Dusting the cobwebs off some code old enough to qualify as an archeological artifact I discovered that the original developer (now long gone) had used a number of code generation tools for the DAL (data-access-layer) and interface. The code generation tools the developers had used proved stubbornly elusive and since I only had a few minor changes to make to the DAL and interface I foolishly decided to crack the seals on my archeological discovery and make the changes manually.
Any complaints you may ever had made anybody’s poorly documented code will pale in comparison to editing the dump truck of spaghetti that is generated code. What is most daunting about generated code is not that it’s terrible code (it usually isn’t) or that it’s poorly commented (I can live without comments) but just how massively verbose it can be. Generated code isn’t typically difficult to read, it’s just exhausting.
But I admit that my adventure into the bowels of generated code was unusual and most developers usually have access to the original code generation tools that were used. In this case the solution is easy. As long, of course, as no custom changes were made to the generated code after it was generated.
As soon as you make a single change to generated code you’ve struck a deal with cthulhu.
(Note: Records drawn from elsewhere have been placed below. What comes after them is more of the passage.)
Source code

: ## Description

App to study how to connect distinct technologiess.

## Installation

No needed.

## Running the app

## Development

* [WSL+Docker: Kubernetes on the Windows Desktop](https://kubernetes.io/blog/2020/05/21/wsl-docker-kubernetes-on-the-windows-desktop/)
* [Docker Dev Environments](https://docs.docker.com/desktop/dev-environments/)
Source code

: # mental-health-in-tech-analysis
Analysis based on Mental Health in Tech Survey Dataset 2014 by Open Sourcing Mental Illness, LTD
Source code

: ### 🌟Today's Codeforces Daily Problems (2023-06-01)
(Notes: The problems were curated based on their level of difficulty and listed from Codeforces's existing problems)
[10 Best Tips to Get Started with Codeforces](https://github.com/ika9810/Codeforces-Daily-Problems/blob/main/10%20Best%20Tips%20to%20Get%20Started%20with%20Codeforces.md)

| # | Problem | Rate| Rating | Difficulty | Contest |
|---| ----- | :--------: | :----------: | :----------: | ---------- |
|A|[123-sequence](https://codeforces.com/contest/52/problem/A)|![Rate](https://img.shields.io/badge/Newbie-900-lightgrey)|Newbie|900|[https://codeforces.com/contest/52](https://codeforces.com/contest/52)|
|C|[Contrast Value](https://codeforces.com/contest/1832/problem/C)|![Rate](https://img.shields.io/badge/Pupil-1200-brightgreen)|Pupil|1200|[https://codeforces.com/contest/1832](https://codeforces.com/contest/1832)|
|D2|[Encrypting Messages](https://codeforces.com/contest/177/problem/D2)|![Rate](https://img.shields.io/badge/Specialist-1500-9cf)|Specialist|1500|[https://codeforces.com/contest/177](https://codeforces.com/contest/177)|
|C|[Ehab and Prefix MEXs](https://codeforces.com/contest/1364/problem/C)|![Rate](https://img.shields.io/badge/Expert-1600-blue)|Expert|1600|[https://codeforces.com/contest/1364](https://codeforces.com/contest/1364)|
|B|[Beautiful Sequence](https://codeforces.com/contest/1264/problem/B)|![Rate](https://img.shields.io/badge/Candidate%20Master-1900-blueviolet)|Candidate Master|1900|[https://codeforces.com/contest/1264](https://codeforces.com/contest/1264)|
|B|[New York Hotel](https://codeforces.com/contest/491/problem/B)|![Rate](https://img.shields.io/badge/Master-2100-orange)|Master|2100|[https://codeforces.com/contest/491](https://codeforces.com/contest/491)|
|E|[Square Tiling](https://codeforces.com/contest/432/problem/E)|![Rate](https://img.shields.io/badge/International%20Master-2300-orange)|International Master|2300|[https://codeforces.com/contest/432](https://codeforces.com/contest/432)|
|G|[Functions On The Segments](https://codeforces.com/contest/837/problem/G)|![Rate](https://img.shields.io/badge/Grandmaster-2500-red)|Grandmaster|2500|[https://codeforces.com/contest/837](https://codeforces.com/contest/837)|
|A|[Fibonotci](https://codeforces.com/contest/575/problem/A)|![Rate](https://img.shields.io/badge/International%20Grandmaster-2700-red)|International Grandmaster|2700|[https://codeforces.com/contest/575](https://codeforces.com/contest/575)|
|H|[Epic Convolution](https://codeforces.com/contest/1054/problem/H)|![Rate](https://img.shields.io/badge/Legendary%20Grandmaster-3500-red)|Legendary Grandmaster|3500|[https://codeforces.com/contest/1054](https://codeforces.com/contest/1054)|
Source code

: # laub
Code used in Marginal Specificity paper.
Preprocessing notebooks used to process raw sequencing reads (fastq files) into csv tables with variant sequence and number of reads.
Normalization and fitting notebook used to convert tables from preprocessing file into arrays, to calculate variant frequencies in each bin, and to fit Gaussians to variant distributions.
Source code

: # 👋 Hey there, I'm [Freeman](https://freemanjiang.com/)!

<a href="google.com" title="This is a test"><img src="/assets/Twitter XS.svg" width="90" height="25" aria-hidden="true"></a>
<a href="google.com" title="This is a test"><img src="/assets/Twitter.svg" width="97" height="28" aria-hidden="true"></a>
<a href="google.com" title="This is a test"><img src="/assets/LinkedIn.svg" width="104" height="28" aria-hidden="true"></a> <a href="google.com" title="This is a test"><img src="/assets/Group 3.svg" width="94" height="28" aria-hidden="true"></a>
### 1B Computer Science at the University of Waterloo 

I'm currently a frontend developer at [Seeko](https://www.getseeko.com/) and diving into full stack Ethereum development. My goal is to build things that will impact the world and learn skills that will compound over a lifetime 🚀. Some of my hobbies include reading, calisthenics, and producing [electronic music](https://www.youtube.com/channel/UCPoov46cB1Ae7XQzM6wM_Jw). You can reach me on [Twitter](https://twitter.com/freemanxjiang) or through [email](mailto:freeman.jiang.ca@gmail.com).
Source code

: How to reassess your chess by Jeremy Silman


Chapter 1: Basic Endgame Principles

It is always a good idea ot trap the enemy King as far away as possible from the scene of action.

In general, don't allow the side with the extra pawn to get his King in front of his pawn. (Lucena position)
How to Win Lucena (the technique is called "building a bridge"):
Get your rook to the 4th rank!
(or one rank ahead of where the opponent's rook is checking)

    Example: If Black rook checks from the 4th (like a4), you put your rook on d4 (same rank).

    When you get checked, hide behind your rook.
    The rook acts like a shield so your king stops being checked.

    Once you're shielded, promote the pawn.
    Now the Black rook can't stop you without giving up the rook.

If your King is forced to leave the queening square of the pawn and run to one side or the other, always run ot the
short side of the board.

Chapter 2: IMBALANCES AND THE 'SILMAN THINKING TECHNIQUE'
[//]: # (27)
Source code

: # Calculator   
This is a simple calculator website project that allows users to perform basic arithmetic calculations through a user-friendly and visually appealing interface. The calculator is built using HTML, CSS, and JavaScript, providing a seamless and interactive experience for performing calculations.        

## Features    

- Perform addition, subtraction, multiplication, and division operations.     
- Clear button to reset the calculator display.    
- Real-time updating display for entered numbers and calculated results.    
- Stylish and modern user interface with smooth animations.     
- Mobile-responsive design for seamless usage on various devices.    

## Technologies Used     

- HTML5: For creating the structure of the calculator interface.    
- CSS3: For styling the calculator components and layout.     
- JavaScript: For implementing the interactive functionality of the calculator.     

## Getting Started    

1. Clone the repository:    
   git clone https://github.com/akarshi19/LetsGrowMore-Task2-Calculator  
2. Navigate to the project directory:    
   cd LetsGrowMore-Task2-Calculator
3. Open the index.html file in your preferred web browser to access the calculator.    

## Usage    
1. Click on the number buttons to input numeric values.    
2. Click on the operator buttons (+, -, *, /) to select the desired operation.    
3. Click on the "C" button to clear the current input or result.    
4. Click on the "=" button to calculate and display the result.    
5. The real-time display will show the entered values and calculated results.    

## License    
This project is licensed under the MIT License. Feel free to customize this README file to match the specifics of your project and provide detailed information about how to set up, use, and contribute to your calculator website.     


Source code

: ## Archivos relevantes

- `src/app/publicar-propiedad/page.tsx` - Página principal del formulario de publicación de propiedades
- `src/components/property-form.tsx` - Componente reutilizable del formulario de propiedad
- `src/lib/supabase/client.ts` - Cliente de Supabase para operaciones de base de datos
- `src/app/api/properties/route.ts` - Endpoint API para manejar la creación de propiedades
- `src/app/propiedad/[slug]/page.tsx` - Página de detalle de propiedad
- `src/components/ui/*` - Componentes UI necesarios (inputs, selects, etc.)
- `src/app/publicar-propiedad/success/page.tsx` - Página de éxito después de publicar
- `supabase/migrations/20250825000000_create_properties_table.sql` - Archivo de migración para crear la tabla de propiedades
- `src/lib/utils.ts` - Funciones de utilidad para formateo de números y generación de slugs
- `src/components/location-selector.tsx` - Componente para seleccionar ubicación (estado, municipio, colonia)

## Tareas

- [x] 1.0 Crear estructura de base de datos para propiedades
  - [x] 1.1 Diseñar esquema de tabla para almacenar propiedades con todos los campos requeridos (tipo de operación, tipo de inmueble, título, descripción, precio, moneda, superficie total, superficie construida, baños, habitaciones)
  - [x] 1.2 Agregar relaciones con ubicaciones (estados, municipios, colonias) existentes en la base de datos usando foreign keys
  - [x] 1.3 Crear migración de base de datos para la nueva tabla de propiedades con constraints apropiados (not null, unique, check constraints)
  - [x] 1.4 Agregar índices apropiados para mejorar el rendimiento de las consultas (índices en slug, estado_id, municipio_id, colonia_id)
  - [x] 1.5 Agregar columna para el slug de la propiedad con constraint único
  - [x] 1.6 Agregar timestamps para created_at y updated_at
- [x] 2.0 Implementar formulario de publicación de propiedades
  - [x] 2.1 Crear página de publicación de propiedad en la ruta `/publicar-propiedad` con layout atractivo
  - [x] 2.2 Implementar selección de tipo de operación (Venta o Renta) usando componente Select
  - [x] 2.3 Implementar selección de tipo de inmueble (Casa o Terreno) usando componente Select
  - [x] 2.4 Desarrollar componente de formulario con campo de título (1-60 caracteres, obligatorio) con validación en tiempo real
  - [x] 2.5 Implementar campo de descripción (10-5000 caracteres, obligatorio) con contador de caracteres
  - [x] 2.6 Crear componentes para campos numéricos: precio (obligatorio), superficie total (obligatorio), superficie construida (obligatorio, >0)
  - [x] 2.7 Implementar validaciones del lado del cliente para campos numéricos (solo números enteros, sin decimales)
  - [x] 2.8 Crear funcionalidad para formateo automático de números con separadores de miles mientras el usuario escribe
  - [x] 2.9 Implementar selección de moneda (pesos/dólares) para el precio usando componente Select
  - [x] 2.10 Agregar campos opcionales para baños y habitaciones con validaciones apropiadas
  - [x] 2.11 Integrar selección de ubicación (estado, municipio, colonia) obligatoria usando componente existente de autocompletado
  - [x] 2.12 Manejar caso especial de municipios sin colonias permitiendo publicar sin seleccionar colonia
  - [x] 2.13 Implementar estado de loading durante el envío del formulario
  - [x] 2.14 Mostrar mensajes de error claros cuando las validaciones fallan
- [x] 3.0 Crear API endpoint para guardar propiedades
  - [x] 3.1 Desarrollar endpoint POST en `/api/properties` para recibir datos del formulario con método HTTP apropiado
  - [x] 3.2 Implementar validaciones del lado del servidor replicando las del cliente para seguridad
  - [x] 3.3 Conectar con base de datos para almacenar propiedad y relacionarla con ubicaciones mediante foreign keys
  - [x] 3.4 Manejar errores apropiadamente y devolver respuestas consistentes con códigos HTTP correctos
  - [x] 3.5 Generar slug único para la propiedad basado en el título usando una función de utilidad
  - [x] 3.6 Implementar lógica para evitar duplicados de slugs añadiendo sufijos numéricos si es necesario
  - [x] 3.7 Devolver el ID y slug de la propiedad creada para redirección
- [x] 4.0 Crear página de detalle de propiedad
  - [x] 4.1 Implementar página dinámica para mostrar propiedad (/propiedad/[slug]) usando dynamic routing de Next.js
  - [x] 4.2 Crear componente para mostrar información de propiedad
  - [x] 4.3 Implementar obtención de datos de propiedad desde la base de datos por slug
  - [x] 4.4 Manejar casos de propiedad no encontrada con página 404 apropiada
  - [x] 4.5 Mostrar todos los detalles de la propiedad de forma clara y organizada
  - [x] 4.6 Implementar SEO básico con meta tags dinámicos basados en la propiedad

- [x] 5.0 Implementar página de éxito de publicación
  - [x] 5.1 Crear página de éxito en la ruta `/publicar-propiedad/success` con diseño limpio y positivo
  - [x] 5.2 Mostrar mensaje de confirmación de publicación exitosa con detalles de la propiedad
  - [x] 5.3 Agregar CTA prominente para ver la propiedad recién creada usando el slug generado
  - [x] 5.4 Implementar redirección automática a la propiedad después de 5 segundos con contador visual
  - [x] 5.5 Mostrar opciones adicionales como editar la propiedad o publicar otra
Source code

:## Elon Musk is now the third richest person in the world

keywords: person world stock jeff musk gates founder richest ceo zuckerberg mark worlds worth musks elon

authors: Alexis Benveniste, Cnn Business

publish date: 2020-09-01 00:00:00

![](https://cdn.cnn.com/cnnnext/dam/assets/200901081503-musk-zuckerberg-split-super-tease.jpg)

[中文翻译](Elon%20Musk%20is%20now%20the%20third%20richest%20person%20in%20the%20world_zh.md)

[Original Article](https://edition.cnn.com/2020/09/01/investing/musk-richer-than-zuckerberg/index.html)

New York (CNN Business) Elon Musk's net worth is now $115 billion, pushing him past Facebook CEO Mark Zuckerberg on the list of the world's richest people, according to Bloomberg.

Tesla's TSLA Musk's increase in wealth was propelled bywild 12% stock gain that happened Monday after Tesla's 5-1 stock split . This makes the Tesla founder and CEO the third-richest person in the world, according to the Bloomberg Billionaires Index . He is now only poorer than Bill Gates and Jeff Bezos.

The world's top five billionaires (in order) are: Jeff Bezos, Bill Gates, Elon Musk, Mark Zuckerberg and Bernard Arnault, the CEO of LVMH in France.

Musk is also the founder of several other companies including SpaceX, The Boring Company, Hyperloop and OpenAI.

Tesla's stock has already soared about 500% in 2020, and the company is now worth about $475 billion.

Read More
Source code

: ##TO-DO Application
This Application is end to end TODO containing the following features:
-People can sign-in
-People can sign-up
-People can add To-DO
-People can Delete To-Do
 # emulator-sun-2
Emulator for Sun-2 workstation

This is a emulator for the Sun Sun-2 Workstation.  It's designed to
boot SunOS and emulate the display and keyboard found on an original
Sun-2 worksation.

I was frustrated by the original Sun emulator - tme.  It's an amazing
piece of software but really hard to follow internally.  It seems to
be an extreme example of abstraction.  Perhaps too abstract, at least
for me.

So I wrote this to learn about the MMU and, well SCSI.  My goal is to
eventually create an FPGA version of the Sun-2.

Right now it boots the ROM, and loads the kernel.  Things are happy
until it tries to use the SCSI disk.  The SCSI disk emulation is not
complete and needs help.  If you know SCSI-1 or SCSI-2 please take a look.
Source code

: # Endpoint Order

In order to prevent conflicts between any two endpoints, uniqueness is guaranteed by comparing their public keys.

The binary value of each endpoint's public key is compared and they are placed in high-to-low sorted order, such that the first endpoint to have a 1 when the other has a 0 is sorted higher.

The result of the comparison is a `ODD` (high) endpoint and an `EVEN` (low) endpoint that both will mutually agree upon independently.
You can either continue to modify the generated code manually — loosing many of the benefits of generating the code — or re-generate the code and re-implement any custom changes (if you know what they were).
Generated code sucks.
Unless it doesn’t. No other tool will save you more time or give you greater leverage then code generation (okay, maybe intellisense, but it’s close).
Code generation offers fantastic productivity increases, alleviates some of the more tedious programming chores (when’s the last time your wrote your own DAL from scratch?), and is the greatest invention since sliced bread (or intellisense). Eventually, however, the generated code will have to be updated or customized and cthulhu will appear to claim your soul.